Enfin, en réunissant des échantillons de tissus épistolaires, il est alors possible de dresser un premier réseau de sociabilité entre les pionniers européens et américains à l’aube de la Première Guerre mondiale (chapitre 5). Héritière des processus de communication de la République des Lettres, la société épistolaire des pionniers de l’aviation dynamise les échanges et les flux d’informations, tout en intégrant des nouveaux enjeux sociaux et technologiques. Plus précisément, les échanges épistolaires portent sur la quête de reconnaissance (Robert King Merton) et l’acquisition d’un crédit scientifique (Pierre Bourdieu). L’ébauche de ce réseau permet alors de faire apparaître des relations stratégiques nouées avec des groupes aéronautiques tels que les Aéro-Clubs, où les pionniers obtiennent du crédit et du soutien, ou encore avec l’armée dont les financements permettent de poursuivre les recherches. Ce chapitre se termine sur l’étude de la sociabilité épistolaire des frères Wright, qui laisse apparaître un environnement relationnel que l’on peut qualifier de « moderne » : les deux Américains ont crée des relations avec des industriels, des politiciens, des ingénieurs, des journalistes, des pilotes professionnels, des militaires ou encore des avocats, relations au travers desquelles les échanges se spécialisent. Par exemple, les pilotes écrivent sur leurs sensations en vol et le perfectionnement des machines, tandis que les constructeurs évoquent les avancées et l’amélioration des appareils, les avocats sur les injonctions lancées contre les malfaiteurs et les journalistes sur les articles et les publications.

L’épistolaire apparaît clairement comme un outil incontournable de la communication entre les pionniers de l’aviation entre 1890 et 1914. Il intervient d’ailleurs à chaque étape de la technologie de l’aéroplane, de sa théorisation à sa commercialisation et englobe tout un processus de commerce de l’information.

2. Commerce épistolaire et expérimentations aéronautiques

Les comportements épistolaires s’articulent alors autour des échanges épistémiques entre 1880 et 1909. Les inventeurs-expérimentateurs procèdent à des recommandations d’ouvrages et des partages d’instruments et de dessins techniques. La lettre transporte avec elle les premières théories sur le bio-mimétisme et la question d’une spécialité scientifique naissante (chapitre 6).

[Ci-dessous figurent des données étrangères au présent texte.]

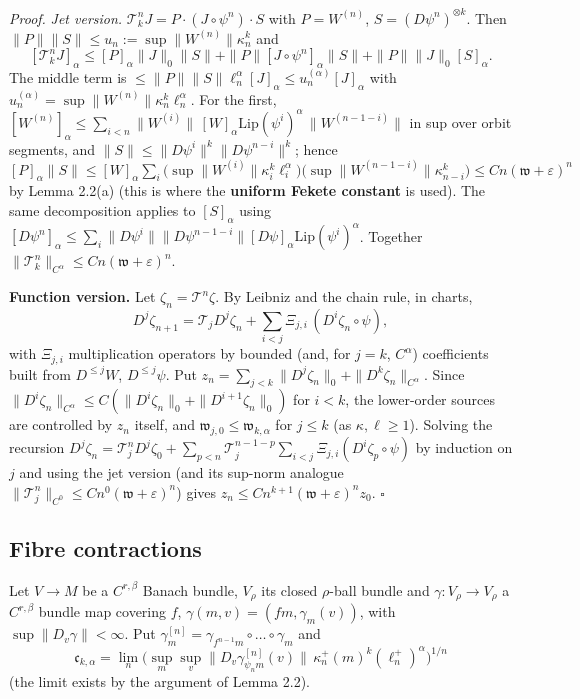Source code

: \documentclass[11pt,a4paper]{article}
\theoremstyle{plain}
\theoremstyle{definition}
\theoremstyle{remark}
\numberwithin{equation}{section}
\numberwithin{figure}{section}
\begin{document}
\textit{Proof.} \textit{Jet version.} $\mathcal T^n_kJ=P\cdot(J\circ\psi^n)\cdot S$ with $P=W^{(n)}$, $S=(D\psi^n)^{\otimes k}$. Then $\|P\|\|S\|\le u_n:=\sup\|W^{(n)}\|\kappa_n^k$ and
\[
[\mathcal T_k^nJ]_\alpha\le[P]_\alpha\|J\|_0\|S\|+\|P\|[J\circ\psi^n]_\alpha\|S\|+\|P\|\|J\|_0[S]_\alpha .
\]
The middle term is $\le\|P\|\|S\|\ell_n^\alpha[J]_\alpha\le u_n^{(\alpha)}[J]_\alpha$ with $u_n^{(\alpha)}=\sup\|W^{(n)}\|\kappa_n^k\ell_n^\alpha$. For the first, $[W^{(n)}]_\alpha\le\sum_{i<n}\|W^{(i)}\|\,[W]_\alpha\mathrm{Lip}(\psi^i)^\alpha\,\|W^{(n-1-i)}\|$ in sup over orbit segments, and $\|S\|\le\|D\psi^i\|^k\|D\psi^{n-i}\|^k$; hence $[P]_\alpha\|S\|\le[W]_\alpha\sum_i\big(\sup\|W^{(i)}\|\kappa_i^k\ell_i^\alpha\big)\big(\sup\|W^{(n-1-i)}\|\kappa^k_{n-i}\big)\le Cn(\mathfrak w+\varepsilon)^n$ by Lemma 2.2(a) (this is where the \textbf{uniform Fekete constant} is used). The same decomposition applies to $[S]_\alpha$ using $[D\psi^n]_\alpha\le\sum_i\|D\psi^i\|\|D\psi^{n-1-i}\|[D\psi]_\alpha\mathrm{Lip}(\psi^i)^\alpha$. Together $\|\mathcal T_k^n\|_{C^\alpha}\le Cn(\mathfrak w+\varepsilon)^n$.

\textbf{Function version.} Let $\zeta_n=\mathcal T^n\zeta$. By Leibniz and the chain rule, in charts,
\[
D^j\zeta_{n+1}=\mathcal T_jD^j\zeta_n+\sum_{i<j}\Xi_{j,i}\,(D^i\zeta_n\circ\psi),
\]
with $\Xi_{j,i}$ multiplication operators by bounded (and, for $j=k$, $C^\alpha$) coefficients built from $D^{\le j}W$, $D^{\le j}\psi$. Put $z_n=\sum_{j<k}\|D^j\zeta_n\|_0+\|D^k\zeta_n\|_{C^\alpha}$. Since $\|D^i\zeta_n\|_{C^\alpha}\le C(\|D^i\zeta_n\|_0+\|D^{i+1}\zeta_n\|_0)$ for $i<k$, the lower-order sources are controlled by $z_n$ itself, and $\mathfrak w_{j,0}\le\mathfrak w_{k,\alpha}$ for $j\le k$ (as $\kappa,\ell\ge1$). Solving the recursion $D^j\zeta_n=\mathcal T_j^nD^j\zeta_0+\sum_{p<n}\mathcal T_j^{n-1-p}\sum_{i<j}\Xi_{j,i}(D^i\zeta_p\circ\psi)$ by induction on $j$ and using the jet version (and its sup-norm analogue $\|\mathcal T^n_j\|_{C^0}\le Cn^0(\mathfrak w+\varepsilon)^n$) gives $z_n\le Cn^{k+1}(\mathfrak w+\varepsilon)^nz_0$. $\square$

\subsection{Fibre contractions}

Let $V\to M$ be a $C^{r,\beta}$ Banach bundle, $V_\rho$ its closed $\rho$-ball bundle and $\gamma:V_\rho\to V_\rho$ a $C^{r,\beta}$ bundle map covering $f$, $\gamma(m,v)=(fm,\gamma_m(v))$, with $\sup\|D_v\gamma\|<\infty$. Put $\gamma^{[n]}_m=\gamma_{f^{n-1}m}\circ\dots\circ\gamma_m$ and
\[
\mathfrak c_{k,\alpha}=\lim_n\Big(\sup_{m}\sup_{v}\|D_v\gamma^{[n]}_{\psi_nm}(v)\|\,\kappa^+_n(m)^k(\ell^+_n)^\alpha\Big)^{1/n}
\]
(the limit exists by the argument of Lemma 2.2).
\end{document}

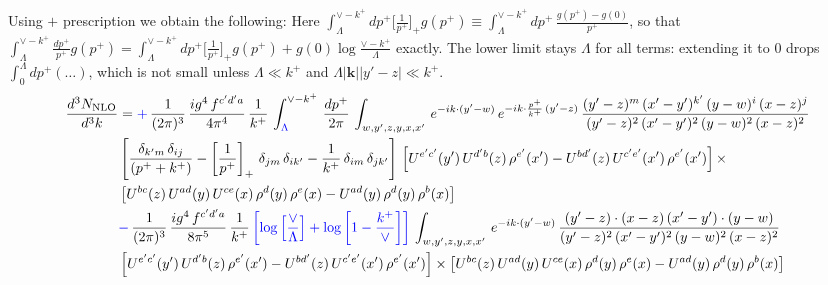 \documentclass[9pt]{article}
\numberwithin{equation}{section}
\begin{document}
Using $+$ prescription we obtain the following: {\color{blue}Here $\int_{\Lambda}^{\vee-k^{+}}dp^{+}\big[\frac{1}{p^{+}}\big]_{+}g(p^{+})\equiv\int_{\Lambda}^{\vee-k^{+}}dp^{+}\,\frac{g(p^{+})-g(0)}{p^{+}}$, so that $\int_{\Lambda}^{\vee-k^{+}}\frac{dp^{+}}{p^{+}}g(p^{+})=\int_{\Lambda}^{\vee-k^{+}}dp^{+}\big[\frac{1}{p^{+}}\big]_{+}g(p^{+})+g(0)\log\frac{\vee-k^{+}}{\Lambda}$ exactly. The lower limit stays $\Lambda$ for all terms: extending it to $0$ drops $\int_0^\Lambda dp^+(\dots)$, which is not small unless $\Lambda\ll k^+$ and $\Lambda|\mathbf k||y'-z|\ll k^+$.}
\begin{align}
    \frac{d^{3}N_{\rm NLO}}{d^{3}k} & = {\color{blue}+}\,\frac{1}{(2\pi)^{3}}\, \frac{ig^{4}\,f^{c'd'a}}{4\pi^{4}}\, \frac{1}{k^{+}}\,\int_{{\color{blue}\Lambda}}^{\vee-k^{+}}\, \frac{dp^{+}}{2\pi}\, \int_{w,y',z,y,x,x'}\, e^{-ik\cdot (y'-w)}\, e^{-ik\cdot \frac{p^{+}}{k^{+}}\,(y'-z)}\,\frac{(y'-z)^{m}\,(x'-y')^{k'}\,(y-w)^{i}\,(x-z)^{j}}{(y'-z)^{2}\,(x'-y')^{2}\,(y-w)^{2}\,(x-z)^{2}}\notag \\ & \left[\frac{\delta_{k'm}\,\delta_{ij}}{(p^{+}+k^{+})}-\left[\frac{1}{p^{+}}\right]_{+}\,\delta_{jm}\,\delta_{ik'}-\frac{1}{k^{+}}\, \delta_{im}\, \delta_{jk'}\right]\, \left[U^{e'c'}(y')\,U^{d'b}(z)\,\rho^{e'}(x')-U^{bd'}(z)\,U^{c'e'}(x')\,\rho^{e'}(x')\right]\times\notag \\ &  \left[U^{bc}(z)\,U^{ad}(y)\,U^{ce}(x)\,\rho^{d}(y)\,\rho^{e}(x)-U^{ad}(y)\,\rho^{d}(y)\,\rho^{b}(x)\right]\notag \\ &  {\color{blue}-}\,\frac{1}{(2\pi)^{3}}\, \frac{ig^{4}\,f^{c'd'a}}{8\pi^{5}}\, \frac{1}{k^{+}}\,{\color{blue}\left[\log{\left[\frac{\vee}{\Lambda}\right]} + \log{\left[1-\frac{k^{+}}{\vee}\right]}\right]}\, \int_{w,y',z,y,x,x'}\, e^{-ik\cdot (y'-w)}\,\frac{(y'-z)\cdot (x-z)\,(x'-y')\cdot (y-w)}{(y'-z)^{2}\,(x'-y')^{2}\,(y-w)^{2}\,(x-z)^{2}}\notag \\ & \left[U^{e'c'}(y')\,U^{d'b}(z)\,\rho^{e'}(x')-U^{bd'}(z)\,U^{c'e'}(x')\,\rho^{e'}(x')\right]\times  \left[U^{bc}(z)\,U^{ad}(y)\,U^{ce}(x)\,\rho^{d}(y)\,\rho^{e}(x)-U^{ad}(y)\,\rho^{d}(y)\,\rho^{b}(x)\right]
\end{align}
\end{document}
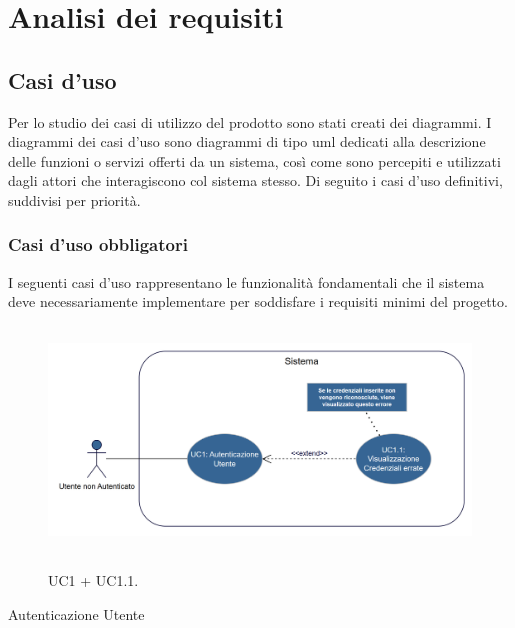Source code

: \chapter{Analisi dei requisiti}
\label{chap:analisi-requisiti}

\section{Casi d'uso}
Per lo studio dei casi di utilizzo del prodotto sono stati creati dei diagrammi.
I diagrammi dei casi d'uso sono diagrammi di tipo \gls{uml} dedicati alla descrizione delle funzioni o servizi offerti da un sistema, così come sono percepiti e utilizzati dagli attori che interagiscono col sistema stesso.
Di seguito i casi d'uso definitivi, suddivisi per priorità.

\subsection{Casi d'uso obbligatori}
I seguenti casi d'uso rappresentano le funzionalità fondamentali che il sistema deve necessariamente implementare per soddisfare i requisiti minimi del progetto.

\begin{figure}[htbp]
    \centering
    \includegraphics[alt={Diagramma UML Autenticazione Utente}, height=6cm]{img/usecase/UC1+UC1.1.png}
    \caption{UC1 + UC1.1.}
    \label{fig:uc1_login}
\end{figure}

\begin{usecase}{1}{Autenticazione Utente}
\label{uc:uc1_login}
\end{usecase}

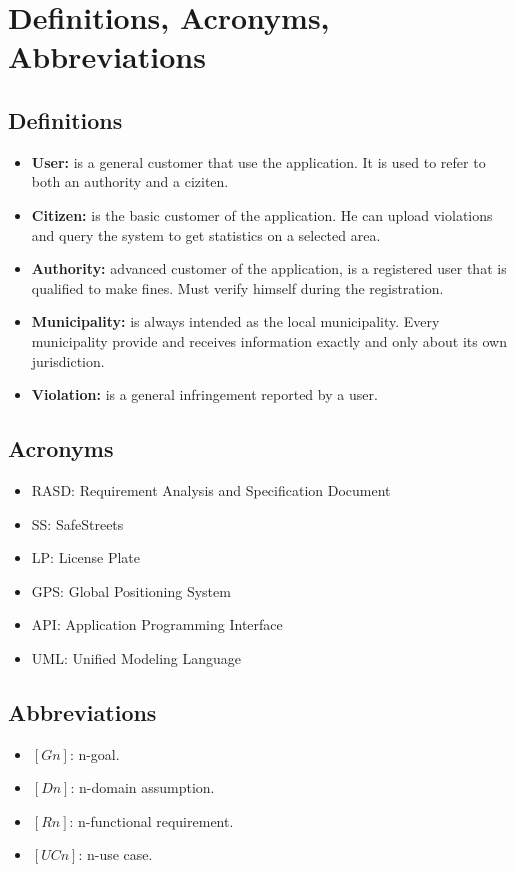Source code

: \documentclass[a4paper, hidelinks, 12pt]{report}
\begin{document}
	\section{Definitions, Acronyms, Abbreviations}\label{sec:definitions,-acronyms,-abbreviations}
        \subsection{Definitions}\label{subsec:definitions}
            \begin{itemize}
                \item \textbf{User:} is a general customer that use the application. It is used to refer to both an authority and a ciziten.
                \item \textbf{Citizen:} is the basic customer of the application. He can upload violations and query the system to get statistics on a selected area.
                \item \textbf{Authority:} advanced customer of the application, is a registered user that is qualified to make fines. Must verify himself during the registration.
                \item \textbf{Municipality:} is always intended as the local municipality. Every municipality provide and receives information exactly and only about its own jurisdiction.
                \item \textbf{Violation:} is a general infringement reported by a user.
            \end{itemize}

        \subsection{Acronyms}\label{subsec:acronyms}
            \begin{itemize}
                \item RASD: Requirement Analysis and Specification Document
                \item SS: SafeStreets
                \item LP: License Plate
                \item GPS: Global Positioning System
                \item API: Application Programming Interface
                \item UML: Unified Modeling Language
            \end{itemize}

        \subsection{Abbreviations}\label{subsec:abbreviations}
            \begin{itemize}
                \item $[Gn]$: n-goal.
                \item $[Dn]$: n-domain assumption.
                \item $[Rn]$: n-functional requirement.
                \item $[UCn]$: n-use case.
            \end{itemize}
\end{document}

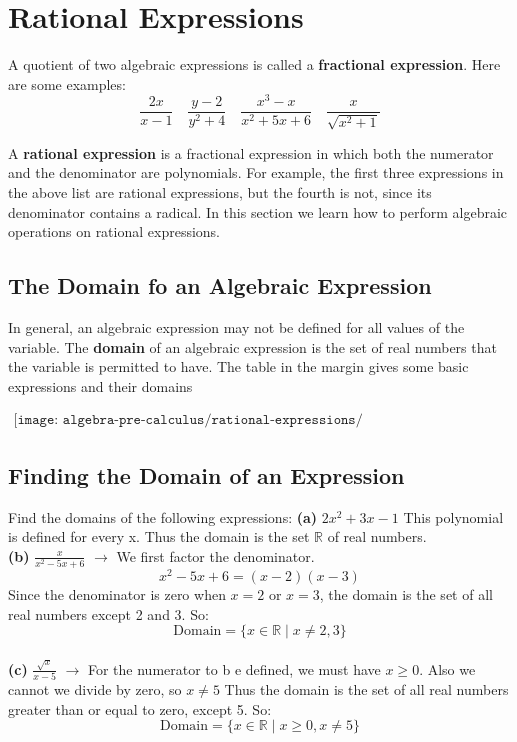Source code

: \section{Rational Expressions}
A quotient of two algebraic expressions is called a \textbf{fractional expression}. Here are
some examples:
$$ \frac{2x}{x-1} \quad \frac{y-2}{y^2+4} \quad \frac{x^3-x}{x^2+5x+6} \quad \frac{x}{\sqrt{x^2+1}}$$

A \textbf{rational expression} is a fractional expression in which both the numerator and the
denominator are polynomials. For example, the first three expressions in the above
list are rational expressions, but the fourth is not, since its denominator contains a
radical. In this section we learn how to perform algebraic operations on rational expressions.

\subsection{The Domain fo an Algebraic Expression}
In general, an algebraic expression may not be defined for all values of the variable.
The \textbf{domain} of an algebraic expression is the set of real numbers that the variable is
permitted to have. The table in the margin gives some basic expressions and their
domains

\begin{align*}
    \texttt{[image: algebra-pre-calculus/rational-expressions/expressions\_domain.png]}
\end{align*}

\subsection{Finding the Domain of an Expression}
Find the domains of the following expressions:
\textbf{(a)} $2x^2+3x-1$
This polynomial is defined for every x. Thus the domain is the set $\mathbb{R}$ of real
numbers. \\
\textbf{(b)} $\displaystyle \frac{x}{x^2-5x+6}$ \quad $\rightarrow$ We first factor the denominator. 
$$ x^2-5x+6 = (x-2)(x-3)$$ Since the denominator is zero when $x=2$ or $x=3$, the domain is the set of all real numbers except 2 and 3. So: $$ \text{Domain} = \{ x \in \mathbb{R} \mid x \neq 2, 3 \}$$
\\ \break 
\textbf{(c)} $\displaystyle \frac{\sqrt{x}}{x-5}$ \quad $\rightarrow$ For the numerator to b e defined, we must have $x\geq0$. Also we cannot we divide by zero, so $x\neq5$
Thus the domain is the set of all real numbers greater than or equal to zero, except 5. So: $$ \text{Domain} = \{ x \in \mathbb{R} \mid x \geq 0, x \neq 5 \}$$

Avec les premières expérimentations aéronautiques, les chercheurs se retrouvent devant le dilemme de la publication et du secret scientifique. Faut-il publier pour faire valoir ses théories avant les autres et permettre aux critiques du groupe de faire avancer l’invention ? Faut-il, au contraire, taire ses recherches pour préserver le plus longtemps possible une avance technologique au risque de s’en voir dépossédé ? Le chapitre 7 reprend les exemples de Louis Mouillard, Clément Ader et des frères Wright qui ont tous les quatre choisi des orientations différentes, quant à la divulgation de leurs travaux.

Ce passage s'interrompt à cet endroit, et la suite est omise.